What scanner are you using? I'm going to get a scanner and I'm trying to engineer what will work!
"Linux is better now in every respect than it has ever been and is a viable choice for any knowledgeable user. But the problems that prevented it being the right choice for an unskilled user in an uncontrolled environment are still there. Better, but still there, and not to be solved by just another distro. "
We basicically disagree. Linux is at this time as good as windows out of the back and paired with arbitrary hardware. Both have problems, both will let you down, but for different reasons. Again, you are comparing OEM windows from Best Buy with putting Linux on the computer that happens to be laying around.
There is nothing easier about Windows. It is, in fact, harder than a simple working Ubuntu-Gnome installation and will do better on the same hardware in terms of resource use and speed. Linux is not at all second rate in this way at all.
But, the point here is not really a new distro: It does not matter if you install a Windows box or a Linux box for grandma. Both will require your fiddling to make it work. But, you can fiddle the system to work better if it is a Linux system becaue Linux is adaptable, while Windows is an arrogant monster.
Oh, and I've had updates repeatedly fail in Linux, causing them to keep popping up over and over again. May have been a connectivity issue to the repository, since they eventually did work. Really though, that was no worse than Windows forcing restarts.
Are you seriously making the claim that Linux is as obnoxoius about updates as Windows? No. I call bullshit. What happened to you is that you have a connectivity problem that is not related to the system. Five or six years ago, I'd wager, when the desktops we see now were starting to take off and a lot of repositories were slow. Or you were using some obscure software which, again, is not af air comparison. You need to understand that everybody has problems with both systems and sometimes those problems are quirky and that is not data.
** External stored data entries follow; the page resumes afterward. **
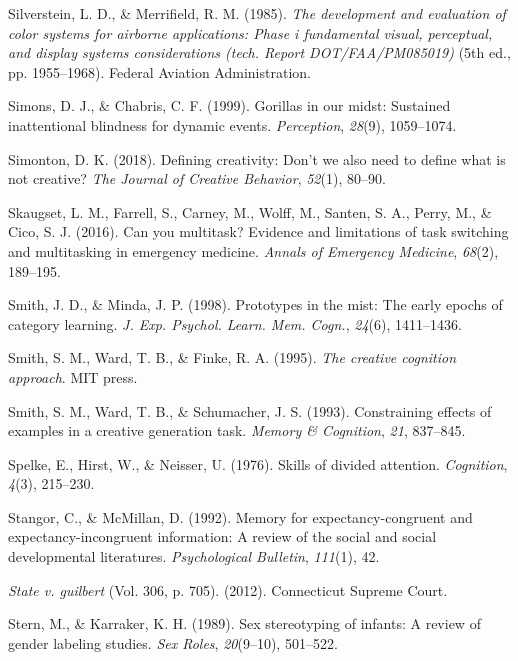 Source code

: \documentclass[
]{krantz}
\newlength{\cslhangindent}
\newenvironment{CSLReferences}[2] %
 {\begin{list}{}{%
  \setlength{\itemindent}{0pt}
  \setlength{\leftmargin}{0pt}
  \setlength{\parsep}{0pt}
  \ifodd #1
   \setlength{\leftmargin}{\cslhangindent}
   \setlength{\itemindent}{-1\cslhangindent}
  \fi
  \setlength{\itemsep}{#2\baselineskip}}}
 {\end{list}}
\begin{document}
\begin{CSLReferences}{1}{0}
Silverstein, L. D., \& Merrifield, R. M. (1985). \emph{The development and evaluation of color systems for airborne applications: Phase i fundamental visual, perceptual, and display systems considerations (tech. Report DOT/FAA/PM085019)} (5th ed., pp. 1955--1968). Federal Aviation Administration.

Simons, D. J., \& Chabris, C. F. (1999). Gorillas in our midst: Sustained inattentional blindness for dynamic events. \emph{Perception}, \emph{28}(9), 1059--1074.

Simonton, D. K. (2018). Defining creativity: Don't we also need to define what is not creative? \emph{The Journal of Creative Behavior}, \emph{52}(1), 80--90.

Skaugset, L. M., Farrell, S., Carney, M., Wolff, M., Santen, S. A., Perry, M., \& Cico, S. J. (2016). Can you multitask? Evidence and limitations of task switching and multitasking in emergency medicine. \emph{Annals of Emergency Medicine}, \emph{68}(2), 189--195.

Smith, J. D., \& Minda, J. P. (1998). Prototypes in the mist: The early epochs of category learning. \emph{J. Exp. Psychol. Learn. Mem. Cogn.}, \emph{24}(6), 1411--1436.

Smith, S. M., Ward, T. B., \& Finke, R. A. (1995). \emph{The creative cognition approach}. MIT press.

Smith, S. M., Ward, T. B., \& Schumacher, J. S. (1993). Constraining effects of examples in a creative generation task. \emph{Memory \& Cognition}, \emph{21}, 837--845.

Spelke, E., Hirst, W., \& Neisser, U. (1976). Skills of divided attention. \emph{Cognition}, \emph{4}(3), 215--230.

Stangor, C., \& McMillan, D. (1992). Memory for expectancy-congruent and expectancy-incongruent information: A review of the social and social developmental literatures. \emph{Psychological Bulletin}, \emph{111}(1), 42.

\emph{State v. guilbert} (Vol. 306, p. 705). (2012). Connecticut Supreme Court.

Stern, M., \& Karraker, K. H. (1989). Sex stereotyping of infants: A review of gender labeling studies. \emph{Sex Roles}, \emph{20}(9--10), 501--522.


\end{CSLReferences}
\end{document}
My father in law had major problems upgrading a laptop in Windows. He finally ave up and got a new computer (a mac) and gave me the laptop. He have up on Windows because that was the last straw. I installed Linux on the laptop and it ran fine, until I discovered that there was a hardware problem on that HP. Object lesson: Blame the system for what it does wrong, not for what you do wrong (or the hardware or the internet).
"the only way I'd put desktop Linux in front of most of them is either if someone else was in control of it, or I was sure that they'd never want to add, upgrade, or change anything. (In which case, I'd rather put Linux in front of them)"
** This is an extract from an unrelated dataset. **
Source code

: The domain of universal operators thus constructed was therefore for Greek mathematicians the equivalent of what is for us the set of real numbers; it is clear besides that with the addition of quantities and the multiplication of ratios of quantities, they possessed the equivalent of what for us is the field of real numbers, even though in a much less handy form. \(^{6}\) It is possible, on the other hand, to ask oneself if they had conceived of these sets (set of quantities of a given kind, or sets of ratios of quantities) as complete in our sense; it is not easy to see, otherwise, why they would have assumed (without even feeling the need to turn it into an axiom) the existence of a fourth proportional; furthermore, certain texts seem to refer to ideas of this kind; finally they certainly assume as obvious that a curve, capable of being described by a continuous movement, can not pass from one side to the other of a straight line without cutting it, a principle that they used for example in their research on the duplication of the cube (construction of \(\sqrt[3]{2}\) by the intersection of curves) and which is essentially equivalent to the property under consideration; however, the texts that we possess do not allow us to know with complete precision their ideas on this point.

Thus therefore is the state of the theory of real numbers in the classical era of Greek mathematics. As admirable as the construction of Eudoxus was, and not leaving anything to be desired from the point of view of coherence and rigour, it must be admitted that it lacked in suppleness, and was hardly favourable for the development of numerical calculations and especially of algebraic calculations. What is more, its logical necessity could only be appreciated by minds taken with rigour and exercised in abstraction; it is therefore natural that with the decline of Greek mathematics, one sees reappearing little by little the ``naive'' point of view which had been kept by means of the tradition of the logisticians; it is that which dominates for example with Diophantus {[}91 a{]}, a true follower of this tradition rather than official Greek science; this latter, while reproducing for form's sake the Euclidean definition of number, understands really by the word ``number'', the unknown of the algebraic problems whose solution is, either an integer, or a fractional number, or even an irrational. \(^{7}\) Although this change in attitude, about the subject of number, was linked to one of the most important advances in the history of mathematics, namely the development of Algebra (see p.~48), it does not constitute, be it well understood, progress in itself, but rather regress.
See the video linked to in comment 32. What you apparently don't know is that Linux has always been a multiuser system designed to serve end users with limited permission to access the system, and a sys admin. Grandma is not the sysadmin.
Pointless discussion. People do not use operating systems, people use applications. Only nerds use operating systems. Oh, and then there's cloud computing. The ultimate Grandma-ready system in 2011 is a web browser with an appropriate set of bookmarks. Whichever operting system may run underneath, it does not matter the least to Grandma. Everything she'll ever want to do runs in a browser.
Yes, Sven, I know the strategy. Imagine a future in which everything works just right, then wait for that future to come along. All the granma's who used their first computer at the age of 75 will be long dead by then, and no one alive in the west will have NOT had use of a computer in High School or earlier. That strategy will in fact work.
OK, I gotta go ... my jetpack is all warmed up and ready.
Two families and grandparents all running Linux. It's not a big issue as it was six-ten years ago. Ubuntu's 6-month pace of continuous improvement has surpassed Windows and is gaining/already there on OSX.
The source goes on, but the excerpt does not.